Verizon’s CEO said today, in light of the Comcast deal, Verizon expects Netflix to start paying it directly. Rosen says growing pains are to blame for all this telecom drama. Netflix has gotten too big for what’s called the content delivery network. Those are the middlemen companies like Netflix pay to help get us our “House of Cards” and “30 Rock” reruns. Now, with its new deal, Netflix will pay Comcast directly and Rosen says the move makes sense for a company of Netflix’s size.

“Just as Walmart has started to take over a lot of their own shipping because they can do it more efficiently than some of their smaller suppliers, Netflix is basically doing the same thing,” he says.

Rosen says while we don’t know how much Netflix is paying Comcast, he thinks consumers won’t get hit with a bigger bill. It’s likely, notes Rosen, that Netflix is getting a better price by cutting out the middle men, but he says that doesn’t mean good news for consumers, either. While Rosen estimates Netflix was paying middlemen about forty cents a month to stream each viewer’s video, the company will now have to pay Comcast directly instead.

“I wouldn’t expect your bills to go down,” he says.

Michael Hodel, a telecommunications analyst with Morningstar, says the deal is more about quality than price.

“If anything, this would be good for consumers.
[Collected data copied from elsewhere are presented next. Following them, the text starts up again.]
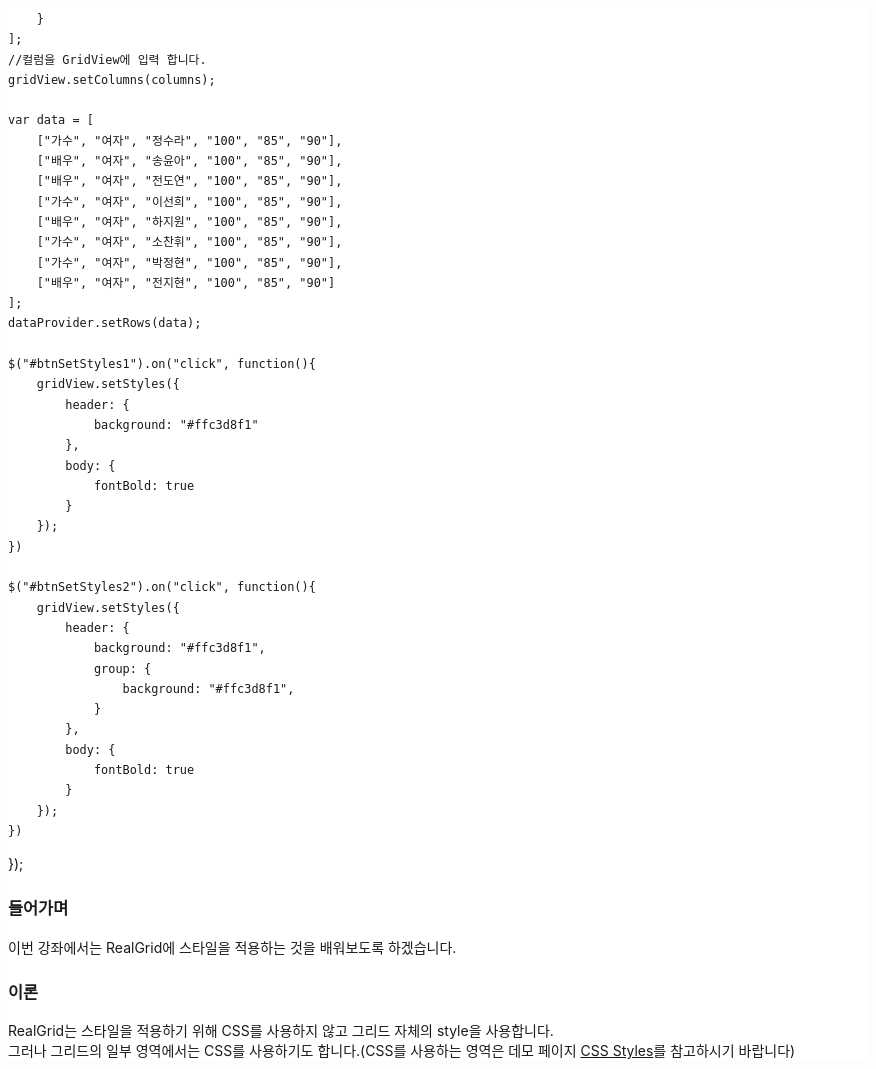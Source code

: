         }
    ];
    //컬럼을 GridView에 입력 합니다.
    gridView.setColumns(columns);

    var data = [
        ["가수", "여자", "정수라", "100", "85", "90"],
        ["배우", "여자", "송윤아", "100", "85", "90"],
        ["배우", "여자", "전도연", "100", "85", "90"],
        ["가수", "여자", "이선희", "100", "85", "90"],
        ["배우", "여자", "하지원", "100", "85", "90"],
        ["가수", "여자", "소찬휘", "100", "85", "90"],
        ["가수", "여자", "박정현", "100", "85", "90"],
        ["배우", "여자", "전지현", "100", "85", "90"]
    ];
    dataProvider.setRows(data);

    $("#btnSetStyles1").on("click", function(){
        gridView.setStyles({
            header: {
                background: "#ffc3d8f1"
            },
            body: {
                fontBold: true
            }
        });
    })

    $("#btnSetStyles2").on("click", function(){
        gridView.setStyles({
            header: {
                background: "#ffc3d8f1",
                group: {
                    background: "#ffc3d8f1",
                }
            },
            body: {
                fontBold: true
            }
        });
    })

});
</script>

### 들어가며

이번 강좌에서는 RealGrid에 스타일을 적용하는 것을 배워보도록 하겠습니다.

### 이론

RealGrid는 스타일을 적용하기 위해 CSS를 사용하지 않고 그리드 자체의 style을 사용합니다.  
그러나 그리드의 일부 영역에서는 CSS를 사용하기도 합니다.(CSS를 사용하는 영역은 데모 페이지 [CSS Styles](http://demo.realgrid.com/GridStyle/CSSStyles/)를 참고하시기 바랍니다)
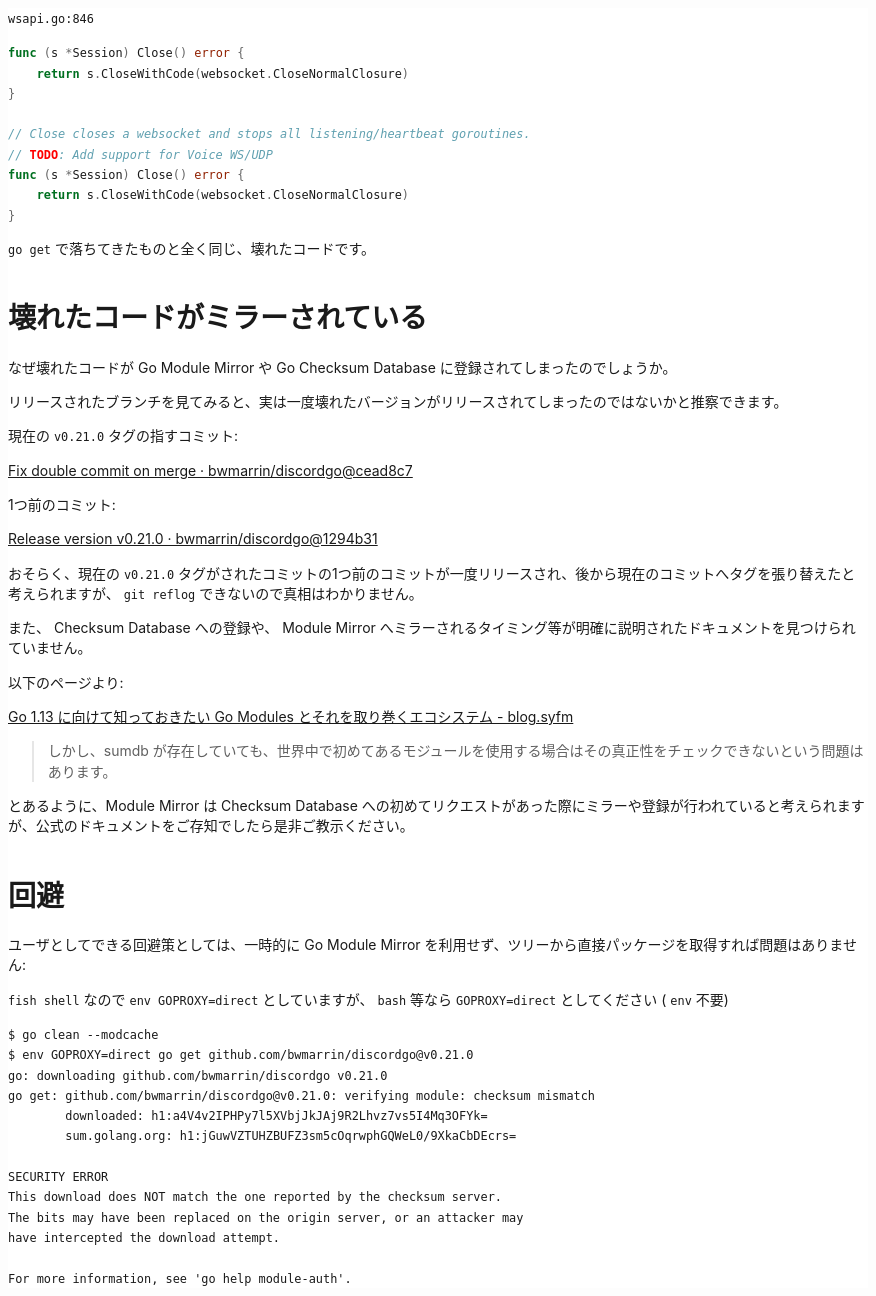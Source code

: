 `wsapi.go:846`

```go
func (s *Session) Close() error {
	return s.CloseWithCode(websocket.CloseNormalClosure)
}

// Close closes a websocket and stops all listening/heartbeat goroutines.
// TODO: Add support for Voice WS/UDP
func (s *Session) Close() error {
	return s.CloseWithCode(websocket.CloseNormalClosure)
}
```

`go get` で落ちてきたものと全く同じ、壊れたコードです。

# 壊れたコードがミラーされている

なぜ壊れたコードが Go Module Mirror や Go Checksum Database に登録されてしまったのでしょうか。

リリースされたブランチを見てみると、実は一度壊れたバージョンがリリースされてしまったのではないかと推察できます。

現在の `v0.21.0` タグの指すコミット:

[Fix double commit on merge · bwmarrin/discordgo@cead8c7](https://github.com/bwmarrin/discordgo/commit/cead8c70f6d1095cf7798efc223ec364a34dd14e)

1つ前のコミット:

[Release version v0.21.0 · bwmarrin/discordgo@1294b31](https://github.com/bwmarrin/discordgo/commit/1294b313b912a44ea9e94860b9b041a1d9fd1029)

おそらく、現在の `v0.21.0` タグがされたコミットの1つ前のコミットが一度リリースされ、後から現在のコミットへタグを張り替えたと考えられますが、 `git reflog` できないので真相はわかりません。

また、 Checksum Database への登録や、 Module Mirror へミラーされるタイミング等が明確に説明されたドキュメントを見つけられていません。

以下のページより:

[Go 1.13 に向けて知っておきたい Go Modules とそれを取り巻くエコシステム - blog.syfm](https://syfm.hatenablog.com/entry/2019/08/10/170730)

> しかし、sumdb が存在していても、世界中で初めてあるモジュールを使用する場合はその真正性をチェックできないという問題はあります。

とあるように、Module Mirror は Checksum Database への初めてリクエストがあった際にミラーや登録が行われていると考えられますが、公式のドキュメントをご存知でしたら是非ご教示ください。

# 回避

ユーザとしてできる回避策としては、一時的に Go Module Mirror を利用せず、ツリーから直接パッケージを取得すれば問題はありません:

`fish shell` なので `env GOPROXY=direct` としていますが、 `bash` 等なら `GOPROXY=direct` としてください ( `env` 不要)

```
$ go clean --modcache
$ env GOPROXY=direct go get github.com/bwmarrin/discordgo@v0.21.0
go: downloading github.com/bwmarrin/discordgo v0.21.0
go get: github.com/bwmarrin/discordgo@v0.21.0: verifying module: checksum mismatch
        downloaded: h1:a4V4v2IPHPy7l5XVbjJkJAj9R2Lhvz7vs5I4Mq3OFYk=
        sum.golang.org: h1:jGuwVZTUHZBUFZ3sm5cOqrwphGQWeL0/9XkaCbDEcrs=

SECURITY ERROR
This download does NOT match the one reported by the checksum server.
The bits may have been replaced on the origin server, or an attacker may
have intercepted the download attempt.

For more information, see 'go help module-auth'.
```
It will improve the performance of Netflix content to Comcast’s Internet access customers.”

But Hodel says no matter how you cut it, Comcast is holding a lot of the cards, and so it could be tougher for companies to negotiate in the future — for both start ups who would now feel compelled to try to work directly with the Comcasts of the world, and the middlemen who used to be able to negotiate their own deals with the clout of Netflix behind them.

“There are implications for the long term development of innovative new services and new media and technology as the result of deals like this,” he says.